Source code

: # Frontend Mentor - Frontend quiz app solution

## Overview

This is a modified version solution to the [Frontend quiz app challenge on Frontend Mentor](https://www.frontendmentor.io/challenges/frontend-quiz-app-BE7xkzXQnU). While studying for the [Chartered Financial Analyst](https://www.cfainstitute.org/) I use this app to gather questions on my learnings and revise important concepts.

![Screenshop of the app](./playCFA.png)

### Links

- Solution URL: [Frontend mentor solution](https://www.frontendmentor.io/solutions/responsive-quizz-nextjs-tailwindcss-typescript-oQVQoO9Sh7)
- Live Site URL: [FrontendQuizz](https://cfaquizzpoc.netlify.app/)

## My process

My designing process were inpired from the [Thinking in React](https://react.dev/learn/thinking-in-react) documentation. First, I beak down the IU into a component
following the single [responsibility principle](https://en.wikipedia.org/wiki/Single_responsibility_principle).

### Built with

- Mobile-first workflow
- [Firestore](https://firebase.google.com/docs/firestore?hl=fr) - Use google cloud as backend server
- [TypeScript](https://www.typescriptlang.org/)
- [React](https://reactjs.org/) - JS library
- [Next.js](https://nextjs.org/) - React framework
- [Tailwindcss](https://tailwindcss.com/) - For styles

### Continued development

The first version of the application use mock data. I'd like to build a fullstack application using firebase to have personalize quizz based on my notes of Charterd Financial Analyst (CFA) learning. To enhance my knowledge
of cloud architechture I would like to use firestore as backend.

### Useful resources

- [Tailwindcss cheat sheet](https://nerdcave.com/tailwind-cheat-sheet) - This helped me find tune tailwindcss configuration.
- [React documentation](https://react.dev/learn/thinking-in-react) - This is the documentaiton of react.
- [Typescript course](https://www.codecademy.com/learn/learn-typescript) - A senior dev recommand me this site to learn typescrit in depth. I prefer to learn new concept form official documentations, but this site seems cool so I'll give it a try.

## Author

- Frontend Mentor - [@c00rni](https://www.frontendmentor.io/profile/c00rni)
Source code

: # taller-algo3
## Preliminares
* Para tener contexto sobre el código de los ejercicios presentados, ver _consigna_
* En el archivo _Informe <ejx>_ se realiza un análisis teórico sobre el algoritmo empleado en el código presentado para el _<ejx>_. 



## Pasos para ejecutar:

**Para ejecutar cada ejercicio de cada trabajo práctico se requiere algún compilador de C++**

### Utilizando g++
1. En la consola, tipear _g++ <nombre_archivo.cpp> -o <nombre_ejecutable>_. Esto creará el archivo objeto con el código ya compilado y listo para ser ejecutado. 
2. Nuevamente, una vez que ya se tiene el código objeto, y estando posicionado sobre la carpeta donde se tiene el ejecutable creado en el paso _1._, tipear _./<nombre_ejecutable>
───
**TASK PROMPT**. The records above need to be retyped in full, exactly as given.

**RESPONSE TO THE EXERCISE**.
Source code

: # Frontend Mentor - Frontend quiz app solution

## Overview

This is a modified version solution to the [Frontend quiz app challenge on Frontend Mentor](https://www.frontendmentor.io/challenges/frontend-quiz-app-BE7xkzXQnU). While studying for the [Chartered Financial Analyst](https://www.cfainstitute.org/) I use this app to gather questions on my learnings and revise important concepts.

![Screenshop of the app](./playCFA.png)

### Links

- Solution URL: [Frontend mentor solution](https://www.frontendmentor.io/solutions/responsive-quizz-nextjs-tailwindcss-typescript-oQVQoO9Sh7)
- Live Site URL: [FrontendQuizz](https://cfaquizzpoc.netlify.app/)

## My process

My designing process were inpired from the [Thinking in React](https://react.dev/learn/thinking-in-react) documentation. First, I beak down the IU into a component
following the single [responsibility principle](https://en.wikipedia.org/wiki/Single_responsibility_principle).

### Built with

- Mobile-first workflow
- [Firestore](https://firebase.google.com/docs/firestore?hl=fr) - Use google cloud as backend server
- [TypeScript](https://www.typescriptlang.org/)
- [React](https://reactjs.org/) - JS library
- [Next.js](https://nextjs.org/) - React framework
- [Tailwindcss](https://tailwindcss.com/) - For styles

### Continued development

The first version of the application use mock data. I'd like to build a fullstack application using firebase to have personalize quizz based on my notes of Charterd Financial Analyst (CFA) learning. To enhance my knowledge
of cloud architechture I would like to use firestore as backend.

### Useful resources

- [Tailwindcss cheat sheet](https://nerdcave.com/tailwind-cheat-sheet) - This helped me find tune tailwindcss configuration.
- [React documentation](https://react.dev/learn/thinking-in-react) - This is the documentaiton of react.
- [Typescript course](https://www.codecademy.com/learn/learn-typescript) - A senior dev recommand me this site to learn typescrit in depth. I prefer to learn new concept form official documentations, but this site seems cool so I'll give it a try.

## Author

- Frontend Mentor - [@c00rni](https://www.frontendmentor.io/profile/c00rni)
Source code

: # taller-algo3
## Preliminares
* Para tener contexto sobre el código de los ejercicios presentados, ver _consigna_
* En el archivo _Informe <ejx>_ se realiza un análisis teórico sobre el algoritmo empleado en el código presentado para el _<ejx>_. 



## Pasos para ejecutar:

**Para ejecutar cada ejercicio de cada trabajo práctico se requiere algún compilador de C++**

### Utilizando g++
1. En la consola, tipear _g++ <nombre_archivo.cpp> -o <nombre_ejecutable>_. Esto creará el archivo objeto con el código ya compilado y listo para ser ejecutado. 
2. Nuevamente, una vez que ya se tiene el código objeto, y estando posicionado sobre la carpeta donde se tiene el ejecutable creado en el paso _1._, tipear _./<nombre_ejecutable>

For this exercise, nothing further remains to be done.